The pairwise percent identity between any two Clade IA SCPL proteins ranges from 51% to 96%, averaging 66% overall (Fig. 2). The exon/intron splicing patterns of the Clade IA SCPL genes are also alike, with the phase, number, and location of splice sites being identical for each SCPL gene with the exception of only two sites (Supplemental Fig. 1). Clade II SCPL proteins are more varied in sequence, with any two proteins being 41% identical on average (Fig. 2). In contrast to the 261 residues uniquely conserved among 75% of Clade IA members, only 56 amino acids meet the same criteria for Clade II proteins. The exon/intron splicing patterns of Clade II genes also show more variability, with fewer splice sites of the same phase and location conserved among them (Supplemental Fig. 1).

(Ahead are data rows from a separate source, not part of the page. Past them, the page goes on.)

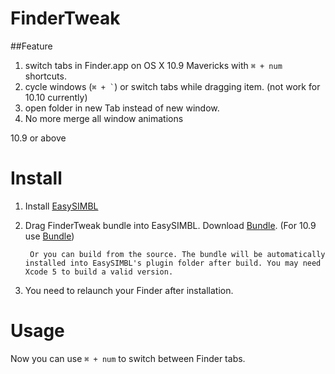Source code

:FinderTweak
==================

##Feature

1. switch tabs in Finder.app on OS X 10.9 Mavericks with `⌘ + num` shortcuts.
2. cycle windows (`` ⌘ + ` ``) or switch tabs while dragging item. (not work for 10.10 currently)
3. open folder in new Tab instead of new window.
3. No more merge all window animations

10.9 or above

# Install

1. Install [EasySIMBL](https://github.com/norio-nomura/EasySIMBL/)
2. Drag FinderTweak bundle into EasySIMBL. Download [Bundle](http://cl.ly/0Y3Z032o170t). (For 10.9 use [Bundle](http://cl.ly/3C1Z1l2Q3i32))

        Or you can build from the source. The bundle will be automatically installed into EasySIMBL's plugin folder after build. You may need Xcode 5 to build a valid version.

3. You need to relaunch your Finder after installation.

# Usage
Now you can use `⌘ + num` to switch between Finder tabs.
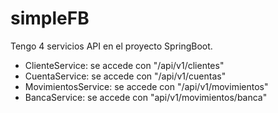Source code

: # simpleFB
Tengo 4 servicios API en el proyecto SpringBoot.
- ClienteService: se accede con "/api/v1/clientes"
- CuentaService: se accede con "/api/v1/cuentas"
- MovimientosService: se accede con "/api/v1/movimientos"
- BancaService: se accede con "api/v1/movimientos/banca"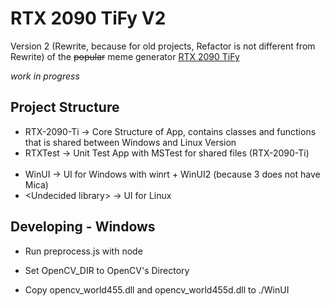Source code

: # RTX 2090 TiFy V2

Version 2 (Rewrite, because for old projects, Refactor is not different from Rewrite)
of the ~~popular~~ meme generator [RTX 2090 TiFy](https://github.com/Leomotors/RTX-2090-TiFy)

_work in progress_

## Project Structure

- RTX-2090-Ti -> Core Structure of App, contains classes and functions
  that is shared between Windows and Linux Version
- RTXTest -> Unit Test App with MSTest for shared files (RTX-2090-Ti)
  <br/><br/>
- WinUI -> UI for Windows with winrt + WinUI2 (because 3 does not have Mica)
- \<Undecided library\> -> UI for Linux

## Developing - Windows

- Run preprocess.js with node

- Set OpenCV_DIR to OpenCV's Directory

- Copy opencv_world455.dll and opencv_world455d.dll to ./WinUI
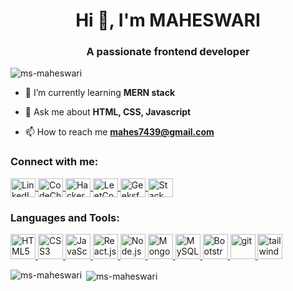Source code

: <h1 align="center">Hi 👋, I'm MAHESWARI</h1>
<h3 align="center">A passionate frontend developer</h3>

<p align="left"> <img src="https://komarev.com/ghpvc/?username=ms-maheswari&label=Profile%20views&color=0e75b6&style=flat" alt="ms-maheswari" /> </p>

- 🌱 I’m currently learning **MERN stack**

- 💬 Ask me about **HTML, CSS, Javascript**

- 📫 How to reach me **mahes7439@gmail.com**

<h3 align="left">Connect with me:</h3>
<p align="left">
<a href="https://linkedin.com/in/maheswari-m-00b53a247" target="blank">
    <img align="center" src="https://cdn.jsdelivr.net/gh/devicons/devicon/icons/linkedin/linkedin-original.svg" alt="LinkedIn" height="30" width="40" />
  </a>
<a href="https://www.codechef.com/users/mahes7439" target="_blank">
  <img align="center" src="https://cdn.jsdelivr.net/npm/simple-icons@3.1.0/icons/codechef.svg"
    alt="CodeChef" height="30" width="40" />
</a>
<a href="https://www.hackerrank.com/profile/mahes7439" target="_blank">
   <img align="center" src="https://cdn.jsdelivr.net/npm/simple-icons@3.1.0/icons/hackerrank.svg"
    alt="HackerRank" height="30" width="40"/>
</a>
<a href="https://leetcode.com/mahes7439/" target="_blank">
 <img align="center" src="https://cdn.jsdelivr.net/npm/simple-icons@3.1.0/icons/leetcode.svg"
    alt="LeetCode" height="30" width="40" />
</a>
<a href="https://auth.geeksforgeeks.org/user/mahesu2sh" target="_blank">
    <img align="center" src="https://cdn.jsdelivr.net/npm/simple-icons@3.1.0/icons/geeksforgeeks.svg"
    alt="GeeksforGeeks" height="30" width="40"/>
</a>
<a href="https://stackoverflow.com/users/22939092/maheswari-m" target="_blank">
  <img align="center" src="https://cdn.jsdelivr.net/npm/simple-icons@3.1.0/icons/stackoverflow.svg"
    alt="Stack Overflow" height="30" width="40"/>
</a>
</p>

<h3 align="left">Languages and Tools:</h3>
<p align="left"> 
  <a href="https://www.w3.org/html/" target="_blank" rel="noreferrer">
    <img src="https://encrypted-tbn0.gstatic.com/images?q=tbn:ANd9GcSo5SpVM6kE84kgy6qall1mMwvumSDAfivj2g&usqp=CAU" alt="HTML5" width="40" height="40"/>
  </a>
  <a href="https://www.w3schools.com/css/" target="_blank" rel="noreferrer">
    <img src="https://diziglobalsolution.com/wp-content/uploads/2023/04/logo-css-3-1536.png" alt="CSS3" width="40" height="40" padding-right="20px"/>
  </a>
  <a href="https://developer.mozilla.org/en-US/docs/Web/JavaScript" target="_blank" rel="noreferrer">
    <img src="https://upload.wikimedia.org/wikipedia/commons/thumb/9/99/Unofficial_JavaScript_logo_2.svg/1200px-Unofficial_JavaScript_logo_2.svg.png" alt="JavaScript" width="40" height="40" padding-right="20px"/>
  </a>
  <a href="https://reactjs.org/" target="_blank" rel="noreferrer">
    <img src="https://cdn.freebiesupply.com/logos/large/2x/react-1-logo-png-transparent.png" alt="React.js" width="40" height="40" padding-right="20"/>
  </a>
  <a href="https://nodejs.org" target="_blank" rel="noreferrer">
    <img src="https://nodejs.org/static/images/logo.svg" alt="Node.js" width="40" height="40" padding-right="20"/>
  </a>
  <a href="https://www.mongodb.com/" target="_blank" rel="noreferrer">
    <img src="https://w7.pngwing.com/pngs/956/695/png-transparent-mongodb-original-wordmark-logo-icon-thumbnail.png" alt="MongoDB" width="40" height="40" padding-right="20"/>
  </a>
  <a href="https://www.mysql.com/" target="_blank" rel="noreferrer">
    <img src="https://d1.awsstatic.com/asset-repository/products/amazon-rds/1024px-MySQL.ff87215b43fd7292af172e2a5d9b844217262571.png" alt="MySQL" width="40" height="40" padding-right="20"/>
  </a>
 <a href="https://getbootstrap.com" target="_blank" rel="noreferrer"> 
         <img src="https://getbootstrap.com/docs/5.3/assets/brand/bootstrap-logo-shadow.png" alt="Bootstrap" width="40" height="40" padding-right="20"/>
    </a> 
    </a> 
    <a href="https://git-scm.com/" target="_blank" rel="noreferrer"> <img src="https://www.vectorlogo.zone/logos/git-scm/git-scm-icon.svg" alt="git" width="40" height="40" padding-right="20"/> 
    </a> 
    <a href="https://tailwindcss.com/" target="_blank" rel="noreferrer"> <img src="https://www.vectorlogo.zone/logos/tailwindcss/tailwindcss-icon.svg" alt="tailwind" width="40" height="40"/> 
    </a> 
</p>

<p><img align="left" src="https://github-readme-stats.vercel.app/api/top-langs?username=ms-maheswari&show_icons=true&locale=en&layout=compact" alt="ms-maheswari" /></p>

<p>&nbsp;<img align="center" src="https://github-readme-stats.vercel.app/api?username=ms-maheswari&show_icons=true&locale=en" alt="ms-maheswari" /></p>
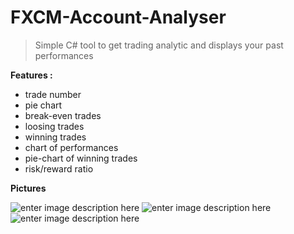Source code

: 
# FXCM-Account-Analyser

> Simple C# tool to get trading analytic and displays your past
> performances

**Features :** 
 - trade number
 - pie chart
 - break-even trades
 - loosing trades
 - winning trades
 - chart of performances
 - pie-chart of winning trades
 - risk/reward ratio
 
**Pictures** 

![enter image description here](https://i.ibb.co/94PxFqW/Screenshot-1.png)
![enter image description here](https://i.ibb.co/gPh1DS6/Screenshot-2.png)
![enter image description here](https://i.ibb.co/zZnFD3S/Screenshot-3.png)
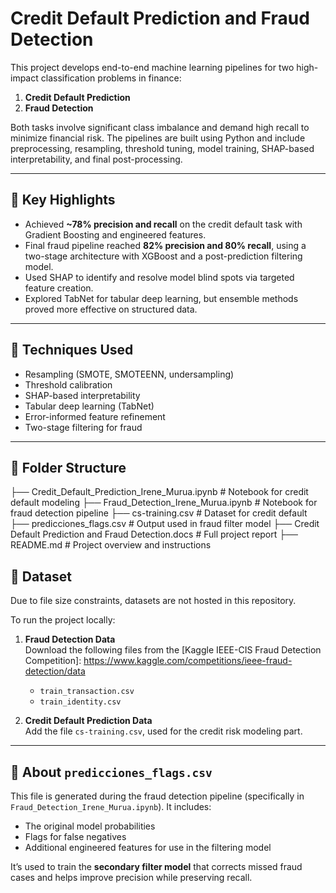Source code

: # Credit Default Prediction and Fraud Detection

This project develops end-to-end machine learning pipelines for two high-impact classification problems in finance:

1. **Credit Default Prediction**  
2. **Fraud Detection**

Both tasks involve significant class imbalance and demand high recall to minimize financial risk. The pipelines are built using Python and include preprocessing, resampling, threshold tuning, model training, SHAP-based interpretability, and final post-processing.

---

## 🚀 Key Highlights

- Achieved **~78% precision and recall** on the credit default task with Gradient Boosting and engineered features.
- Final fraud pipeline reached **82% precision and 80% recall**, using a two-stage architecture with XGBoost and a post-prediction filtering model.
- Used SHAP to identify and resolve model blind spots via targeted feature creation.
- Explored TabNet for tabular deep learning, but ensemble methods proved more effective on structured data.

---

## 🧠 Techniques Used

- Resampling (SMOTE, SMOTEENN, undersampling)
- Threshold calibration
- SHAP-based interpretability
- Tabular deep learning (TabNet)
- Error-informed feature refinement
- Two-stage filtering for fraud

---

## 📁 Folder Structure

├── Credit_Default_Prediction_Irene_Murua.ipynb      # Notebook for credit default modeling
├── Fraud_Detection_Irene_Murua.ipynb                # Notebook for fraud detection pipeline
├── cs-training.csv                                  # Dataset for credit default
├── predicciones_flags.csv                           # Output used in fraud filter model
├── Credit Default Prediction and Fraud Detection.docs  # Full project report
├── README.md                                        # Project overview and instructions

## 📂 Dataset

Due to file size constraints, datasets are not hosted in this repository.

To run the project locally:

1. **Fraud Detection Data**  
   Download the following files from the [Kaggle IEEE-CIS Fraud Detection Competition]:
   https://www.kaggle.com/competitions/ieee-fraud-detection/data

   - `train_transaction.csv`  
   - `train_identity.csv`  


3. **Credit Default Prediction Data**  
   Add the file `cs-training.csv`, used for the credit risk modeling part.

---

## 📄 About `predicciones_flags.csv`

This file is generated during the fraud detection pipeline (specifically in `Fraud_Detection_Irene_Murua.ipynb`). It includes:

- The original model probabilities
- Flags for false negatives
- Additional engineered features for use in the filtering model

It’s used to train the **secondary filter model** that corrects missed fraud cases and helps improve precision while preserving recall.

SCPL proteins 20 and 21 (Clade IB) are between 32% and 38% identical to Clade IA SCPL proteins and 20% to 32% identical to Clade II members (Fig. 2), but among those shared residues are a high percentage of the residues conserved only among the Clade IA proteins (Supplemental Fig. 1). Further, all but two of the consensus intron/exon splice sites in the Clade IA genes are conserved in position and phase in SCPL genes 20 and 21. These observations suggest that they are more closely related to SCPL proteins 1 to 19 than the others, leading us to designate them as Clade IB (Fig. 1A).

Arabidopsis SCPL Proteins Have Homologues in Other Plants

To determine whether the clade structure observed for Arabidopsis SCPL proteins reflected the diversity and relationships between similar proteins in other plants, we included other plant SCPL proteins in a separate sequence analysis. In this analysis, the sequences of the isobutyryl-Glc acyltransferase from wild tomato and three similar enzymes from wild potato (GenBank accession nos. AF248647, AF006078, AF006079, and AF006080) were grouped into Clade IA. The pairwise identities between these individual proteins and most Clade I proteins range from 38% to 46%. Similarly, a wound/jasmonate-inducible SCPL protein from Lycopersicon esculentum (accession no. AF242849) is highly similar to SCPL proteins 20 and 21 from Arabidopsis with pairwise identity values of 62% and 66%, respectively (Moura et al., 2001).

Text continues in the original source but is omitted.